I am glad to say that I have discovered the cause of my low satisfaction level. My pack is too heavy. I am not sure what it weighs, probably about 9-10 kg, including its own weight and water. It is difficult to slim down more – I could perhaps lose one sweater and two very light weight tops, but not sure that would make a noticeable difference. It is less than 10% of my body weight.
Depressed by the screaming of my knees yesterday, and having heard that today would be rainy and the path steep, I decided to send the majority of my kit on to my next hotel. Elegantly decanted into a black plastic bin liner, my dirty laundry and spare shoes travelled in state in their own taxi, rolling up at the front door of the Treloyan Manor Hotel as Chris and I toiled up the coast path. My only physical complaint today is the horse-fly bite I got above Portloe. It has swollen up into a hard yellow lump, the size of a 2 pound coin.
In fact, divested of my pack, I was practically dancing along the path. The weather turned out to be absolutely fabulous – hot, sunny, with the odd breeze.
Today’s route was fascinating. Through the old tin mining territory north of Land’s End.

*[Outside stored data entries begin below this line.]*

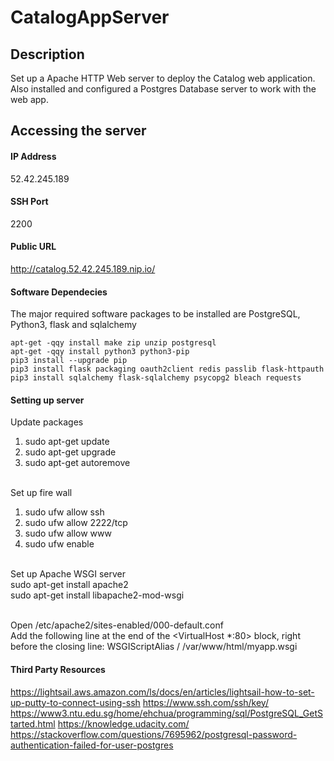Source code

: # CatalogAppServer


## Description
Set up a Apache HTTP Web server to deploy the Catalog web application. Also installed and configured a Postgres Database server to work with the web app. 


## Accessing the server

#### IP Address
52.42.245.189

#### SSH Port
2200

#### Public URL
http://catalog.52.42.245.189.nip.io/

#### Software Dependecies
The major required software packages to be installed are PostgreSQL, Python3, flask and sqlalchemy

    apt-get -qqy install make zip unzip postgresql
    apt-get -qqy install python3 python3-pip
    pip3 install --upgrade pip
    pip3 install flask packaging oauth2client redis passlib flask-httpauth
    pip3 install sqlalchemy flask-sqlalchemy psycopg2 bleach requests

#### Setting up server
   Update packages <br>
1. sudo apt-get update
2. sudo apt-get upgrade
3. sudo apt-get autoremove

<br> Set up fire wall<br>
1. sudo ufw allow ssh
2. sudo ufw allow 2222/tcp
3. sudo ufw allow www
4. sudo ufw enable

<br> Set up Apache WSGI server <br>
sudo apt-get install apache2
<br>sudo apt-get install libapache2-mod-wsgi

<br>Open /etc/apache2/sites-enabled/000-default.conf
<br>Add the following line at the end of the <VirtualHost *:80> block, right before the closing </VirtualHost> line: WSGIScriptAlias / /var/www/html/myapp.wsgi

#### Third Party Resources
https://lightsail.aws.amazon.com/ls/docs/en/articles/lightsail-how-to-set-up-putty-to-connect-using-ssh
https://www.ssh.com/ssh/key/
https://www3.ntu.edu.sg/home/ehchua/programming/sql/PostgreSQL_GetStarted.html
https://knowledge.udacity.com/
https://stackoverflow.com/questions/7695962/postgresql-password-authentication-failed-for-user-postgres
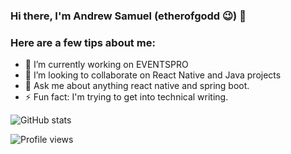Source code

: ### Hi there, I'm Andrew Samuel (etherofgodd 😉) 👋 

<!--
**etherofgodd/etherofgodd** is a ✨ _special_ ✨ repository because its `README.md` (this file) appears on your GitHub profile.
-->

### Here are a few tips about me:

- 🔭 I’m currently working on EVENTSPRO
- 👯 I’m looking to collaborate on React Native and Java projects
- 💬 Ask me about anything react native and spring boot.
- ⚡ Fun fact: I'm trying to get into technical writing.

![GitHub stats](https://github-readme-stats.vercel.app/api?username=etherofgodd&show_icons=true)

![Profile views](https://gpvc.arturio.dev/etherofgodd) 
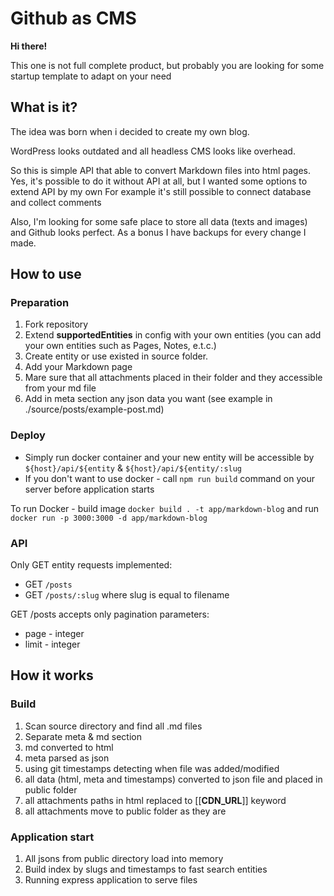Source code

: # Github as CMS
**Hi there!**

This one is not full complete product, but probably you are looking
for some startup template to adapt on your need
## What is it?
The idea was born when i decided to create my own blog.

WordPress looks outdated and all headless CMS looks like overhead.

So this is simple API that able to convert Markdown files into html pages.
Yes, it's possible to do it without API at all, but I wanted some options to extend API by my own
For example it's still possible to connect database and collect comments

Also, I'm looking for some safe place to store all data (texts and images) and Github looks perfect.
As a bonus I have backups for every change I made.

## How to use
### Preparation
1. Fork repository
2. Extend **supportedEntities** in config with your own entities (you can add your own entities such as Pages, Notes, e.t.c.)
3. Create entity or use existed in source folder. 
4. Add your Markdown page
5. Mare sure that all attachments placed in their folder and they accessible from your md file
6. Add in meta section any json data you want (see example in ./source/posts/example-post.md)

### Deploy
- Simply run docker container and your new entity will be accessible by `${host}/api/${entity` & `${host}/api/${entity/:slug`
- If you don't want to use docker - call `npm run build` command on your server before application starts

To run Docker - build image `docker build . -t app/markdown-blog` and run `docker run -p 3000:3000 -d app/markdown-blog`
### API 
Only GET entity requests implemented:
- GET `/posts`
- GET `/posts/:slug` where slug is equal to filename

GET /posts accepts only pagination parameters:

- page - integer
- limit - integer

## How it works
### Build
1. Scan source directory and find all .md files
2. Separate meta & md section
3. md converted to html
4. meta parsed as json
5. using git timestamps detecting when file was added/modified
6. all data (html, meta and timestamps) converted to json file and placed in public folder
7. all attachments paths in html replaced to [[**CDN_URL**]] keyword
8. all attachments move to public folder as they are
### Application start
1. All jsons from public directory load into memory
2. Build index by slugs and timestamps to fast search entities
3. Running express application to serve files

I was particularly interested because my grandfather’s grandparents and all their ancestors back into the mists of time came from the villages around here – Gwithean, Morvah, St Just and Camborne. I haven’t had time today to look, but next time I come, I will spend a few hours investigating the local church yards.
The mines looked very romantic, set in the green bracken, with the bright blue sky and the purple Cornish heather setting them off. Almost all of them closed around the turn of the 20th century, apart from Greevor, which only closed in the 1980s. We are planning to do the guided tour of it tomorrow morning. We met a very informative couple who told us all about the mines – apparently most of the mining took place in long latitudinal shafts that went as far as a mile or so under the sea. Apparently, when sinking parallel shafts, they did not allow for the fact that magnetic north changes over time, and major disasters were caused by new shafts running into old ones that were not being pumped.
I am sure that when they were being worked they looked dirty, ugly and dangerous, but now they are beautiful. This is also the area where the recent Poldark series was filmed. My ears pricked up at that, and I scanned the horizon for the gorgeous Ross Poldark, sadly, I have been informed he is off on another job.
We stopped at Cape Cornwall, which is about 5 miles north by east of Lands End. There was a natural swimming pool in the rocks that Chris took advantage of, plunging in entirely. I confined myself to dangling my feet in. It was cold, but fabulous. We then sat in the sun and had Cornish pasties and ice cream.
We walked as far as Pendeen. Chris set up his tent in a campsite there, and I hopped on a bus up to St Ives to join my black bin liner.